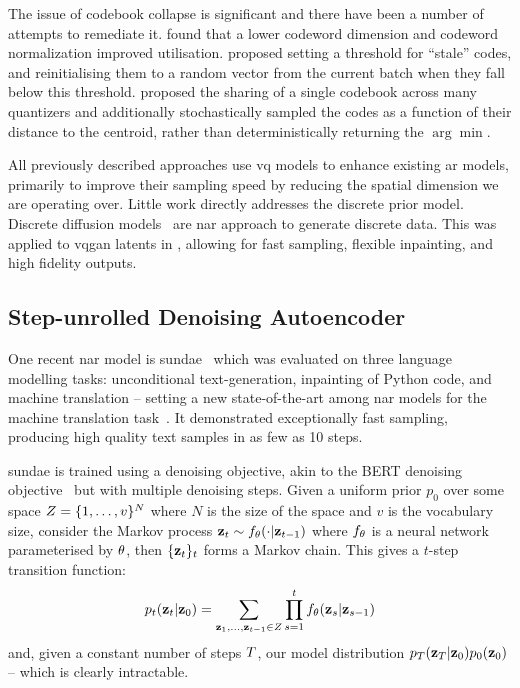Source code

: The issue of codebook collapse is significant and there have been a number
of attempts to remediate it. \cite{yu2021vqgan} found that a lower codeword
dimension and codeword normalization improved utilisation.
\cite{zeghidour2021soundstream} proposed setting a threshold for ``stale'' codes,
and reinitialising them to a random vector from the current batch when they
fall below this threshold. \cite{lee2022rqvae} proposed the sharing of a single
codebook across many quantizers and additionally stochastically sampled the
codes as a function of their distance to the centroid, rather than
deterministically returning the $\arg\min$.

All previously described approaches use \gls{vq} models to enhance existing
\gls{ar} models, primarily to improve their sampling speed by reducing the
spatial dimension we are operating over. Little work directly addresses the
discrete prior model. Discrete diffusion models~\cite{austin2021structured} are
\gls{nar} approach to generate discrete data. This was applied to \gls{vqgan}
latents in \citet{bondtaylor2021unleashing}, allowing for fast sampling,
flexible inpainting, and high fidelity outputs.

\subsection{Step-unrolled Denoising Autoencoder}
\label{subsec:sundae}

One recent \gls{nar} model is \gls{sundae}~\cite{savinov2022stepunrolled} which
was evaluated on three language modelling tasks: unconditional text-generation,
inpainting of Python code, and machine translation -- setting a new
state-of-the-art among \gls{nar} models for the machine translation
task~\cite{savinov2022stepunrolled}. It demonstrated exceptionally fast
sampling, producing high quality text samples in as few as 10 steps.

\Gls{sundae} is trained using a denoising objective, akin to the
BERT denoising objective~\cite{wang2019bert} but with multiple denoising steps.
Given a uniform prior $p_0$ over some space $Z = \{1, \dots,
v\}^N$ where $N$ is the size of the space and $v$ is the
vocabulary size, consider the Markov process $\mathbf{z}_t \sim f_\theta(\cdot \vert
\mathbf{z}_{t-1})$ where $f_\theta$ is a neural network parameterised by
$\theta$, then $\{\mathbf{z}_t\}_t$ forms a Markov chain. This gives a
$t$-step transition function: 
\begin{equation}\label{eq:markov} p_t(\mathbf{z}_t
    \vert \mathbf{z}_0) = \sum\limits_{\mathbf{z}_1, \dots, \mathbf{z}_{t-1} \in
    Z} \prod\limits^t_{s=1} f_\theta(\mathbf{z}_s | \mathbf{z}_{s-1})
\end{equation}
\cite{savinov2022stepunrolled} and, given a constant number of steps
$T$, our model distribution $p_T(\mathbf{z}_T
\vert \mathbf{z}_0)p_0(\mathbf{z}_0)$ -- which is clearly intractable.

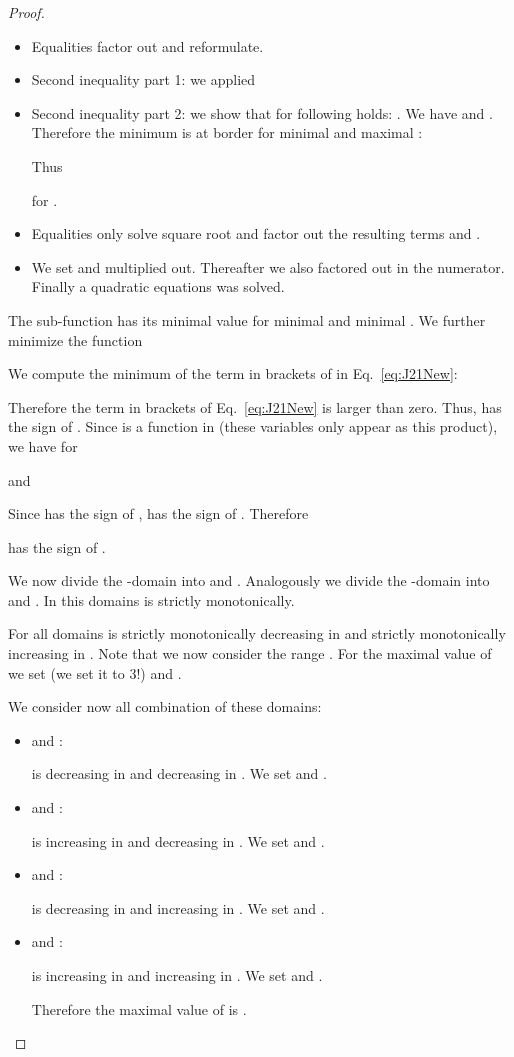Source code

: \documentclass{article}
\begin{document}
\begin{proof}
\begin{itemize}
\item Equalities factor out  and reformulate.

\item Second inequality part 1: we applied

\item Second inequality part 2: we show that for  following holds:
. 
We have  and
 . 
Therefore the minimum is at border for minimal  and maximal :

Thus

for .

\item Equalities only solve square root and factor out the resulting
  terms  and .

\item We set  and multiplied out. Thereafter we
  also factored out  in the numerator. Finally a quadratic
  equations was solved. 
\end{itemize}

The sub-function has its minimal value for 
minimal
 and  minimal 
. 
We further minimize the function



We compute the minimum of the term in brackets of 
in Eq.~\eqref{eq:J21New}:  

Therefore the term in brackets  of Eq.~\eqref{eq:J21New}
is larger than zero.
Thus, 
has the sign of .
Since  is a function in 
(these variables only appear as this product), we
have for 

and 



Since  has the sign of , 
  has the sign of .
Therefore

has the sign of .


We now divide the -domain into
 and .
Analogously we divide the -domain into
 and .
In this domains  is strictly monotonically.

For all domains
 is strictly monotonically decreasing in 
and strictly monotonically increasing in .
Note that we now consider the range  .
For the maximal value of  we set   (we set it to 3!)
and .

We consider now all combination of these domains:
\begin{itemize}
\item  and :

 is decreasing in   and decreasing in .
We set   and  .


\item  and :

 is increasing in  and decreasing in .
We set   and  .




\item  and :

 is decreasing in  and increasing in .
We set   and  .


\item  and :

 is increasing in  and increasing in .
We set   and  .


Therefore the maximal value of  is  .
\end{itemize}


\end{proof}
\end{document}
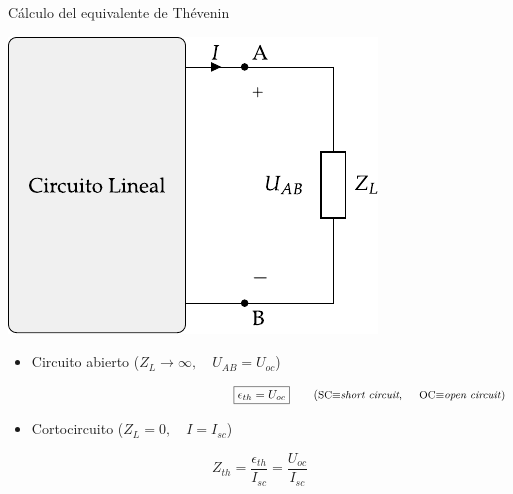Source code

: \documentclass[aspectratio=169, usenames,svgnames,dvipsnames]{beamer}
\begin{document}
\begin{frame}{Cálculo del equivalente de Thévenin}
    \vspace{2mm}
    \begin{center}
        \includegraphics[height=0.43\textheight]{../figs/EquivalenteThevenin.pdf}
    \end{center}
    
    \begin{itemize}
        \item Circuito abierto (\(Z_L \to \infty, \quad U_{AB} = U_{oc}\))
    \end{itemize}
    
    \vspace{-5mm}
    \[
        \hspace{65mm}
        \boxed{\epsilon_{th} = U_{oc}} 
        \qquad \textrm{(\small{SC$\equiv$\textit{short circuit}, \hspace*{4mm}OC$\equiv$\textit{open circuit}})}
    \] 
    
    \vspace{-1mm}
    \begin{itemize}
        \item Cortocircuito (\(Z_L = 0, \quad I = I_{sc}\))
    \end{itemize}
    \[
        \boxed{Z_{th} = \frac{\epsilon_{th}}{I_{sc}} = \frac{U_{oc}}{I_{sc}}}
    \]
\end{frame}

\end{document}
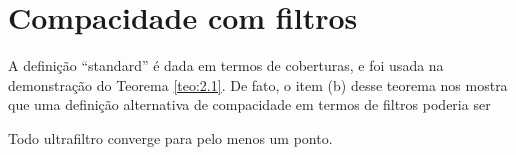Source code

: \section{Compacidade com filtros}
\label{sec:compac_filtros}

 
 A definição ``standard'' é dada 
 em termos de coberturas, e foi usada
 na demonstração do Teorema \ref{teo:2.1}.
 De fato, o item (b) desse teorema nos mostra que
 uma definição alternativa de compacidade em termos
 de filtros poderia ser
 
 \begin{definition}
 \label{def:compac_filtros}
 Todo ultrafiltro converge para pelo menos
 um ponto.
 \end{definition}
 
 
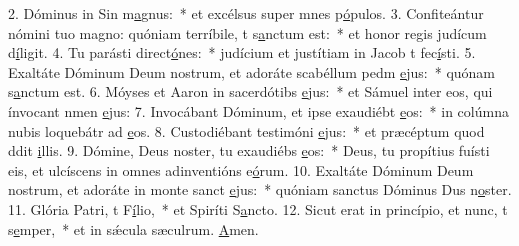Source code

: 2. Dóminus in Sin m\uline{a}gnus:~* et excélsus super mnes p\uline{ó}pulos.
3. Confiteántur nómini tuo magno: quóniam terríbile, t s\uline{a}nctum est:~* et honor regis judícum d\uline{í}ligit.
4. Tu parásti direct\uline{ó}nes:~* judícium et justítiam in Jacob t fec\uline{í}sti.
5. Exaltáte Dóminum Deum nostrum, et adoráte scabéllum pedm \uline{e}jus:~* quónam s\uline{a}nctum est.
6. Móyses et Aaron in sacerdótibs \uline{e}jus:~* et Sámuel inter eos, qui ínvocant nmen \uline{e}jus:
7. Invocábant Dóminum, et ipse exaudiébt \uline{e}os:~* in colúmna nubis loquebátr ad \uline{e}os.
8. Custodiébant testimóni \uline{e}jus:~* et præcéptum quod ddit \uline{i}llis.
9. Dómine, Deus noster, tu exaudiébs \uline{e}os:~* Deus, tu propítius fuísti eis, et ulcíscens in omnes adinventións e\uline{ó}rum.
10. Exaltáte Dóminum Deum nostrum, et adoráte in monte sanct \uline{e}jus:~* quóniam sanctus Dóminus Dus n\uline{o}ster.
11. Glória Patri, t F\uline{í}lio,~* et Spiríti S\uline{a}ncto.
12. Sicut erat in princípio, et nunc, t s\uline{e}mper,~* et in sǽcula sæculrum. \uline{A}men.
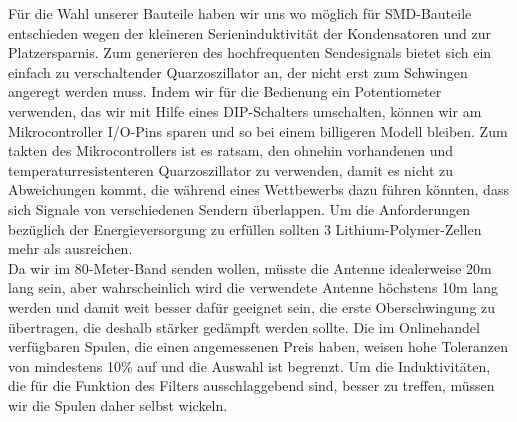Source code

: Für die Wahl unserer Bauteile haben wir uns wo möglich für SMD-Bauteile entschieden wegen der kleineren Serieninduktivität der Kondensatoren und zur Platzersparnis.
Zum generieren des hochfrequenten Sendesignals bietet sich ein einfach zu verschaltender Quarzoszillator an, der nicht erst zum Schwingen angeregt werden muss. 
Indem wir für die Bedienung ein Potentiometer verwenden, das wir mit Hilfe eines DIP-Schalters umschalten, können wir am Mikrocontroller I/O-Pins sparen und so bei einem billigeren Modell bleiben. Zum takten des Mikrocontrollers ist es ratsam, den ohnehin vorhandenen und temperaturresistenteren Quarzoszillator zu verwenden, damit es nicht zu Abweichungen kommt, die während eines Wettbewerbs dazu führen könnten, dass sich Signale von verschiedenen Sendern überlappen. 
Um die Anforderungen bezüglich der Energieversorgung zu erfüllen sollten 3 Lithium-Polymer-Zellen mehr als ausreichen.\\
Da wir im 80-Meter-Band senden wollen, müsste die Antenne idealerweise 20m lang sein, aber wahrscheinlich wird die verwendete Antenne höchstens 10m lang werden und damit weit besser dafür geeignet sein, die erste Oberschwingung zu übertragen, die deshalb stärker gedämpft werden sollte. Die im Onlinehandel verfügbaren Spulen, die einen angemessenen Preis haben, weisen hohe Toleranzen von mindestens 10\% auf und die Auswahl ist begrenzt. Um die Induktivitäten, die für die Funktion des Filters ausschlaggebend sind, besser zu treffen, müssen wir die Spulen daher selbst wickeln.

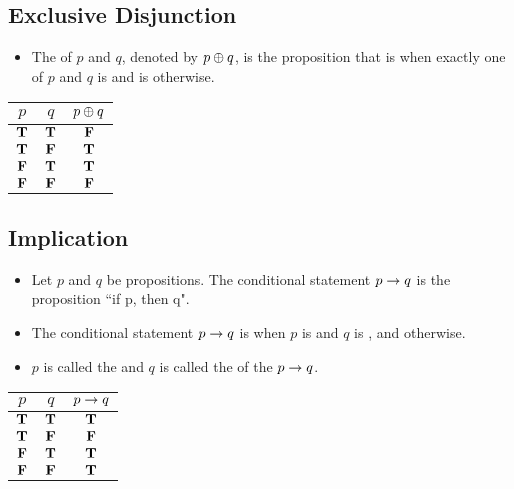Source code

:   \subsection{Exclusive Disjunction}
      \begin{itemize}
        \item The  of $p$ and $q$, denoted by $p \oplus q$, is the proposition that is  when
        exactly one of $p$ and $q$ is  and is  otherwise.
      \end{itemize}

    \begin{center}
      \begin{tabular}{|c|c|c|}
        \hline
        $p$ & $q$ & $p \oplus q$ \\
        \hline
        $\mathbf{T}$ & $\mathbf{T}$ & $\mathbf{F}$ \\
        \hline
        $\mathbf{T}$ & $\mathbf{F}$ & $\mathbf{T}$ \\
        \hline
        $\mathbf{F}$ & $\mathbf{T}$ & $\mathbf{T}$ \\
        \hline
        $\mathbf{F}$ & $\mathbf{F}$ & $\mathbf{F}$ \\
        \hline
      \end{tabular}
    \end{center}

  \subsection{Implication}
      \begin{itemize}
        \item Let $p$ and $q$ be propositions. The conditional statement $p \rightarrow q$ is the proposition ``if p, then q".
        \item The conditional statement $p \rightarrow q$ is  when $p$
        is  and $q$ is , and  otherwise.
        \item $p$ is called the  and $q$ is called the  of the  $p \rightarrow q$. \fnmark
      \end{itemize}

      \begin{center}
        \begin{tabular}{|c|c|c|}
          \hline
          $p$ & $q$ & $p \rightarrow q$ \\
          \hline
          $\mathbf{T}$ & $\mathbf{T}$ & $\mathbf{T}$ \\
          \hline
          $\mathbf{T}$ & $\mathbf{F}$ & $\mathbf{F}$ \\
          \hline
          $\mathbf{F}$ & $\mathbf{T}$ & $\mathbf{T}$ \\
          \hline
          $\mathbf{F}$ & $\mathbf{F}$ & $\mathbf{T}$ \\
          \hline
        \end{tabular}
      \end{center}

§ §

= Brief =
Leave the pictures out and please restate exactly the lines running from the start of the material through the one with "proposed setting a".

= Output for this task =
Source code

: The issue of codebook collapse is significant and there have been a number
of attempts to remediate it. \cite{yu2021vqgan} found that a lower codeword
dimension and codeword normalization improved utilisation.
\cite{zeghidour2021soundstream} proposed setting a threshold for ``stale'' codes,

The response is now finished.